Task requirements:
Could you report every line from the entries that includes the word "Equivalent"?

Dataset items:
━━━━━━

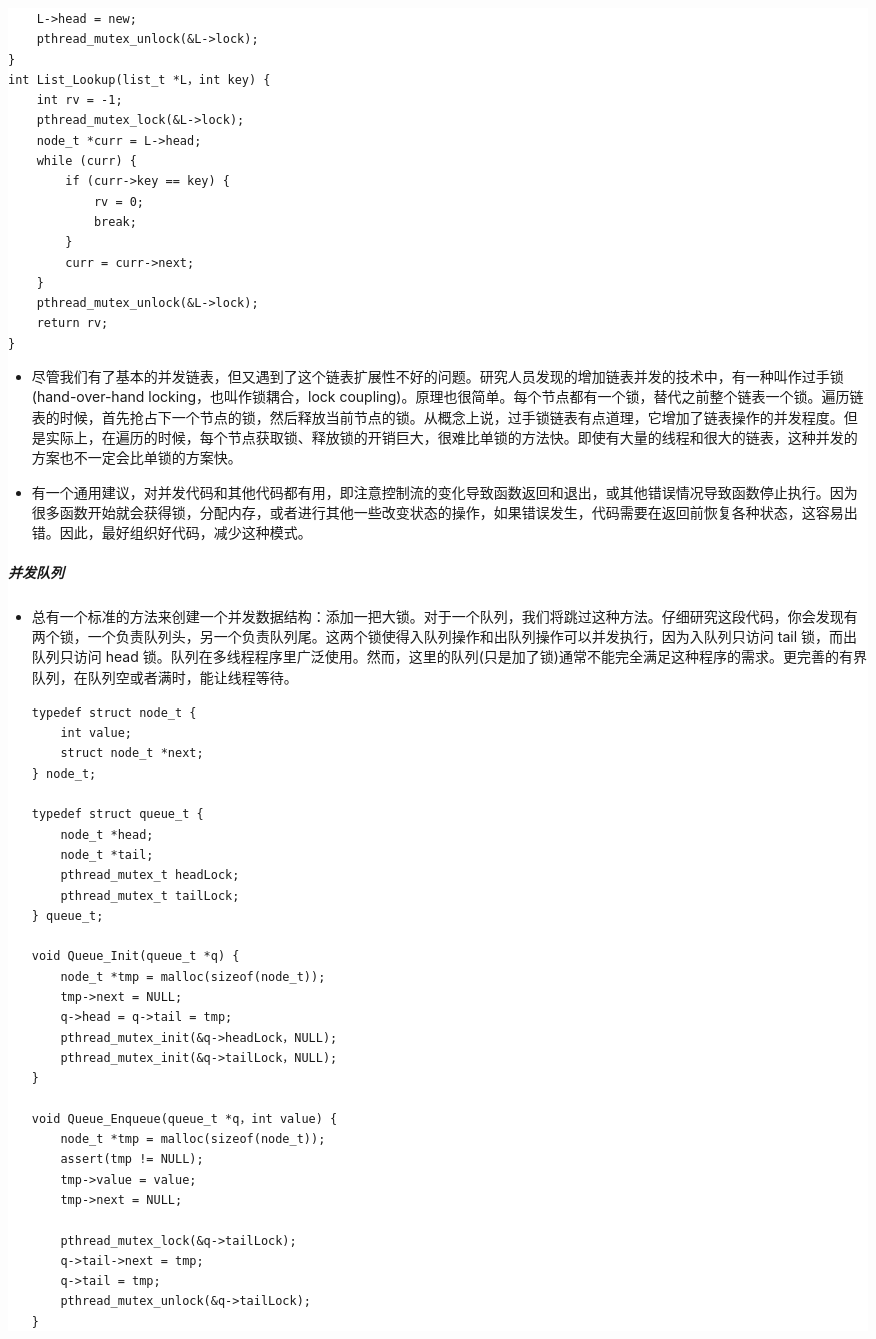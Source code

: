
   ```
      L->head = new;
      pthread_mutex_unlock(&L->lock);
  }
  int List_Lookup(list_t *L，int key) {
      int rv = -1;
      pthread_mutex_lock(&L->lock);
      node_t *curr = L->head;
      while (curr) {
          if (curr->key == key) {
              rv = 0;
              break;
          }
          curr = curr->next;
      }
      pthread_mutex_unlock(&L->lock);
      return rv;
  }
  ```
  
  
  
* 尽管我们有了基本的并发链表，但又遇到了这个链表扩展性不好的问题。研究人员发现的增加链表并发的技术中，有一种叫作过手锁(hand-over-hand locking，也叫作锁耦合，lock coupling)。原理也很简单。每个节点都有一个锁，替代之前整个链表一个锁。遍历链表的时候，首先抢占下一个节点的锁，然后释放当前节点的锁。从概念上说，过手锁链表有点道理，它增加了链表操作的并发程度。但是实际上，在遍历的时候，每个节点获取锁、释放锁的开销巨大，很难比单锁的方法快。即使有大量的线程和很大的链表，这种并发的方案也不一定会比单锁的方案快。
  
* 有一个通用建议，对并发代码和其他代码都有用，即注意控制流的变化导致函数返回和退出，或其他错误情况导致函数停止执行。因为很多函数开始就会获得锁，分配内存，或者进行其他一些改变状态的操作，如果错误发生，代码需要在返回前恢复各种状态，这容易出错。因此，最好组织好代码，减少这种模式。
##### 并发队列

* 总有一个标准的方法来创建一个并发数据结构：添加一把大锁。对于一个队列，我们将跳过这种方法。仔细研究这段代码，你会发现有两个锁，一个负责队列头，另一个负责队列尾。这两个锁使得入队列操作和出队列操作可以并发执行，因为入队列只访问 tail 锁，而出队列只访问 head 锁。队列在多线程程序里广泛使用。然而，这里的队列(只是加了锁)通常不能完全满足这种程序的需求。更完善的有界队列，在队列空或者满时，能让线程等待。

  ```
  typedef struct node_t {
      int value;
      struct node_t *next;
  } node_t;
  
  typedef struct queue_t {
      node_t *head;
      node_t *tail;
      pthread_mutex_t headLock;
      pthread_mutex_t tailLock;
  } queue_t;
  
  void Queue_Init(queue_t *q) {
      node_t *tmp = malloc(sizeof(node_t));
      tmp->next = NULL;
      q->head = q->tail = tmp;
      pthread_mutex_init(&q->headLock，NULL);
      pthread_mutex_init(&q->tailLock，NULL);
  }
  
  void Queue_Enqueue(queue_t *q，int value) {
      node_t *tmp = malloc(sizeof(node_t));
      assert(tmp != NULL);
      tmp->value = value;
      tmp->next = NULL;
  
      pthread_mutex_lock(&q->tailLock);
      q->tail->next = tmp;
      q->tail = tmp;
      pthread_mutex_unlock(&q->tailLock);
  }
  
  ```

━━━━━━

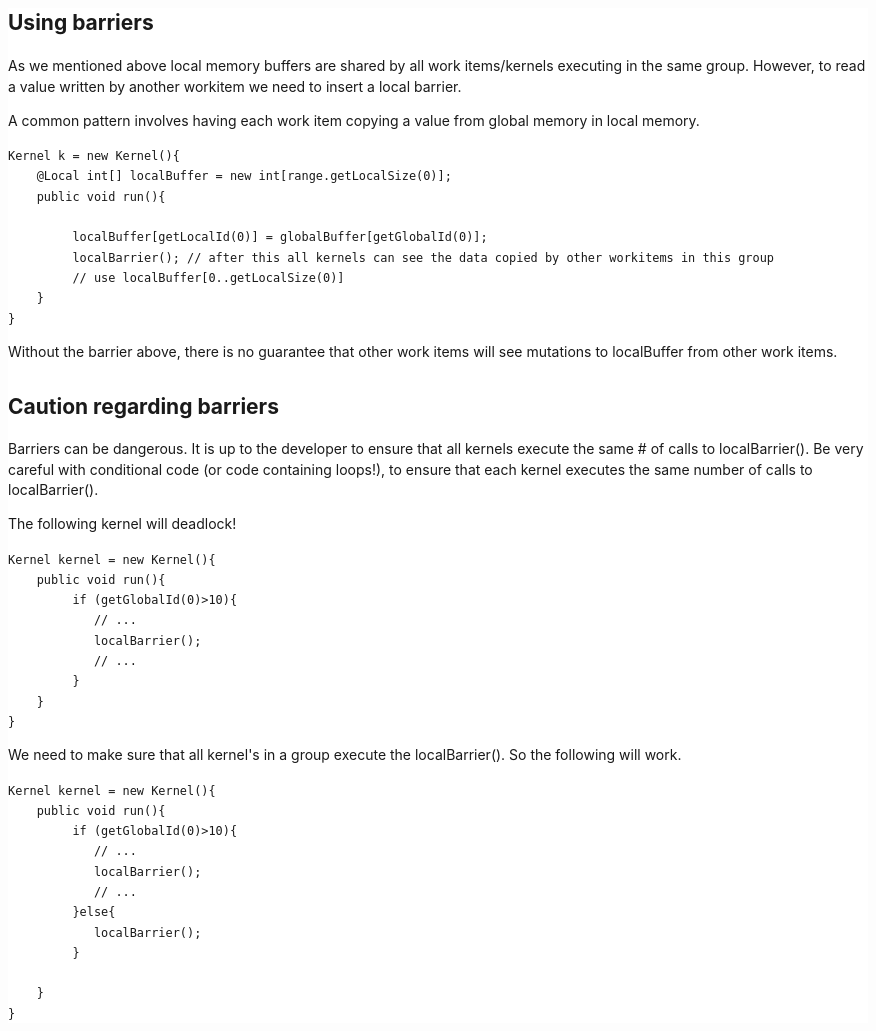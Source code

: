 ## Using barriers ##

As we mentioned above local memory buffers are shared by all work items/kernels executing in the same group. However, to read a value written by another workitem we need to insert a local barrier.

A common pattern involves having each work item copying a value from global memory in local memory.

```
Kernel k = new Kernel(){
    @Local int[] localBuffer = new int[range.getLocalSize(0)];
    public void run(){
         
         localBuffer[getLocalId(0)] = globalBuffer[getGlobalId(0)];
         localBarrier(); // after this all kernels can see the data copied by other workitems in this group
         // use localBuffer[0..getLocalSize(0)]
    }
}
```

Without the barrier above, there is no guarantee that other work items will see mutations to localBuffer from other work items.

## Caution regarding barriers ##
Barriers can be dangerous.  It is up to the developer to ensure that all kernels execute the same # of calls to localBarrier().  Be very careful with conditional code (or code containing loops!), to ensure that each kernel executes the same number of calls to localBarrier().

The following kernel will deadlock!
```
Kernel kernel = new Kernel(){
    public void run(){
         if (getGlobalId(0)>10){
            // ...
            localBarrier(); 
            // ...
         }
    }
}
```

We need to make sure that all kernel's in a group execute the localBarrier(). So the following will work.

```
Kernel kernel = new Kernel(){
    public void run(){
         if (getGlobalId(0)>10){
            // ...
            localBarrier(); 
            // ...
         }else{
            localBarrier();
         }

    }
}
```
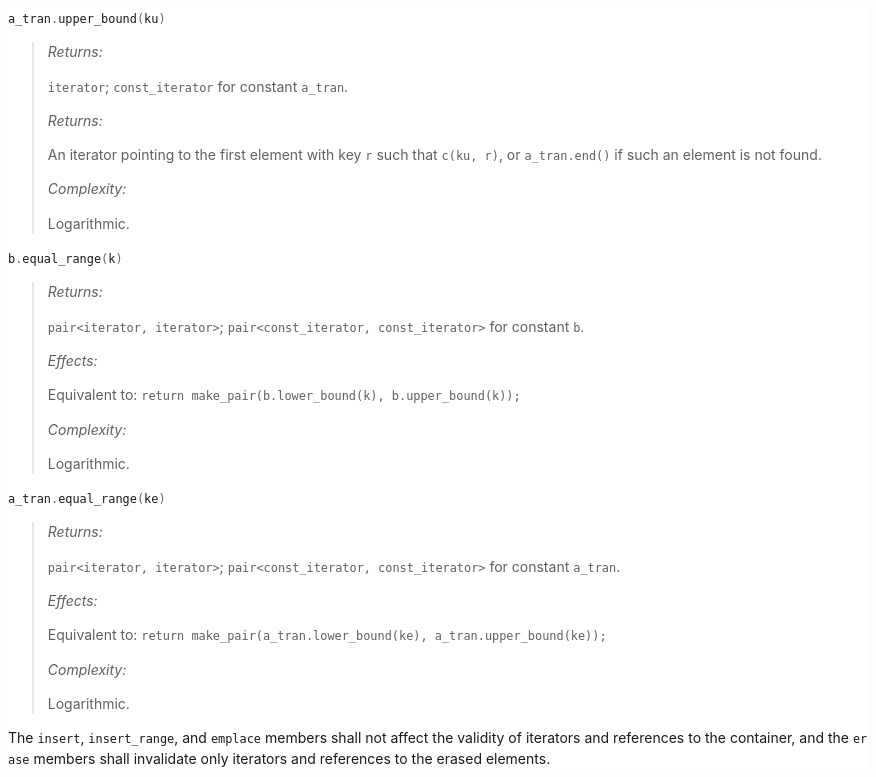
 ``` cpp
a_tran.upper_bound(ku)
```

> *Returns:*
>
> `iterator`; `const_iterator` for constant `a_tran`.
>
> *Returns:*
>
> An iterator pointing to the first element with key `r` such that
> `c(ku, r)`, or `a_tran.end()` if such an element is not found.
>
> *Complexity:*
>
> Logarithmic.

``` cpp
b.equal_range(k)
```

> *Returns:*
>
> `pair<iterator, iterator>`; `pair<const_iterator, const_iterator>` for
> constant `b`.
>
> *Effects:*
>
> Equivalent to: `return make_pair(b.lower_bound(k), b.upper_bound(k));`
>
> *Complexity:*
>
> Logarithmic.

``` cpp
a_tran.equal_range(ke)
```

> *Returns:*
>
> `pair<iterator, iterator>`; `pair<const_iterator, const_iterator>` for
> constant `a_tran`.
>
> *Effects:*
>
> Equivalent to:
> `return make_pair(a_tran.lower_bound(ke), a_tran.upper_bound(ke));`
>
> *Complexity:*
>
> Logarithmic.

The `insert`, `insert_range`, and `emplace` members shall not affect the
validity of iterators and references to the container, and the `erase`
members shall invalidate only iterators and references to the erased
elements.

━━━━━━

Solution to the exercise:
> Equivalent to: `return make_pair(b.lower_bound(k), b.upper_bound(k));`
> Equivalent to:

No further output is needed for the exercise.